Work item | Once you reach the line containing "mass suspended from", reproduce it and every later line exactly, through the end of the data.

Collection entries
__________________________________________________
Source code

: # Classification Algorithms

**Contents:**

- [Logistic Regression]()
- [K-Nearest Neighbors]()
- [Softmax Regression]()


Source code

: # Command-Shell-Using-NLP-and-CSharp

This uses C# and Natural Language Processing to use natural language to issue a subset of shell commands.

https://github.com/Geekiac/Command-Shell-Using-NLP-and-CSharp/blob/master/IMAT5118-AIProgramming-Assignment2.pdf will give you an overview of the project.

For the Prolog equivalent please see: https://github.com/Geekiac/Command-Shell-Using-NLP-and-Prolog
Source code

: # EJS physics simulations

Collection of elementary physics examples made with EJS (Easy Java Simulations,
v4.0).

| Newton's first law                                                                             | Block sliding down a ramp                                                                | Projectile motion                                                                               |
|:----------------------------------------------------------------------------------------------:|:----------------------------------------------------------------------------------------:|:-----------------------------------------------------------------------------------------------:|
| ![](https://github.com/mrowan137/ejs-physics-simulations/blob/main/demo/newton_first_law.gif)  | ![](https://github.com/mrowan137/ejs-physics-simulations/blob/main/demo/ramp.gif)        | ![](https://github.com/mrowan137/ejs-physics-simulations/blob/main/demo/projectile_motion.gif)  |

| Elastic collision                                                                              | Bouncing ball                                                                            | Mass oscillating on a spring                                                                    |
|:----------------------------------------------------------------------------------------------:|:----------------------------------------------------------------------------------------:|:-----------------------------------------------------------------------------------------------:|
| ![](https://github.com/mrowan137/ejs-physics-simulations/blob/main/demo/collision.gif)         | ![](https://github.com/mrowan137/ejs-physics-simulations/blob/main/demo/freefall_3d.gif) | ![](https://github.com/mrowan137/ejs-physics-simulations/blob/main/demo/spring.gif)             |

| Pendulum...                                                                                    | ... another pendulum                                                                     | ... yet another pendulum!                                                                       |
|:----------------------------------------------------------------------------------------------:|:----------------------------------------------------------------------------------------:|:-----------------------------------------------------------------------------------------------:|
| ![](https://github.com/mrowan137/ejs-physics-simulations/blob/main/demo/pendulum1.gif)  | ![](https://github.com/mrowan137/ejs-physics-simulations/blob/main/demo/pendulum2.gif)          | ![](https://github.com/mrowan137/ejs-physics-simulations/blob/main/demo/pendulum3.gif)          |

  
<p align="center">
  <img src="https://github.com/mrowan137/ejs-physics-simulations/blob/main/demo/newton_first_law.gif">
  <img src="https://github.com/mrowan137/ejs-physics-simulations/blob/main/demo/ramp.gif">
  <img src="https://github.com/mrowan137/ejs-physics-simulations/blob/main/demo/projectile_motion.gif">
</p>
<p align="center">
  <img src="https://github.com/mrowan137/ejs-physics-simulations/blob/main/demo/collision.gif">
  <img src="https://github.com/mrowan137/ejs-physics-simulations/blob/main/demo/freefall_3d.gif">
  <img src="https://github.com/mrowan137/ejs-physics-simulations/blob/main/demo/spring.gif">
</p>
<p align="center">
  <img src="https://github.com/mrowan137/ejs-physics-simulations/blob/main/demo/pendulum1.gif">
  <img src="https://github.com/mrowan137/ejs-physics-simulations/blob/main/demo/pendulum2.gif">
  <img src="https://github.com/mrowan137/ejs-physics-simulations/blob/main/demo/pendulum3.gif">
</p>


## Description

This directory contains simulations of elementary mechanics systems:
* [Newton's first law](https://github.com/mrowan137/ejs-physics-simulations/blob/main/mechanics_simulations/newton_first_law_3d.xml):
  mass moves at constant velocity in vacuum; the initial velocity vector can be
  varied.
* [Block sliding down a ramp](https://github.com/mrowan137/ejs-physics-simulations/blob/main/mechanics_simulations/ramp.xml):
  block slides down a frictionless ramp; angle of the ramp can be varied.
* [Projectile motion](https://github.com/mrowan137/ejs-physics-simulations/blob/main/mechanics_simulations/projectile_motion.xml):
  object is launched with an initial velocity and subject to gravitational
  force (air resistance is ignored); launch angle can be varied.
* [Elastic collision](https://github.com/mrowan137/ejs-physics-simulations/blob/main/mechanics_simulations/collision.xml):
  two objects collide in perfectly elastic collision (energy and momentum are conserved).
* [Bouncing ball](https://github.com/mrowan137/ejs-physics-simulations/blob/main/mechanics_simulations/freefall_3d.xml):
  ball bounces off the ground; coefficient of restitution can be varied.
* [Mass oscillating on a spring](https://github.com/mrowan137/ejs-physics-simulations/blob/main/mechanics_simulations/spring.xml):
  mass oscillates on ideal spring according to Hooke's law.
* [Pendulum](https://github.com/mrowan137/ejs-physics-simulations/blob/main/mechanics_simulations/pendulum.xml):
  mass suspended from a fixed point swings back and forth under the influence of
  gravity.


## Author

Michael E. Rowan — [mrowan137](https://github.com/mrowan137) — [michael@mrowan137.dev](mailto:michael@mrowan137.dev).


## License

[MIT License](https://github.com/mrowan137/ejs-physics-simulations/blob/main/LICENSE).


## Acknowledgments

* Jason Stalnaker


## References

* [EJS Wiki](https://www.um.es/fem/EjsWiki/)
__________________________________________________
Output for this task |
  mass suspended from a fixed point swings back and forth under the influence of
  gravity.


## Author

Michael E. Rowan — [mrowan137](https://github.com/mrowan137) — [michael@mrowan137.dev](mailto:michael@mrowan137.dev).


## License

[MIT License](https://github.com/mrowan137/ejs-physics-simulations/blob/main/LICENSE).


## Acknowledgments

* Jason Stalnaker


## References

* [EJS Wiki](https://www.um.es/fem/EjsWiki/)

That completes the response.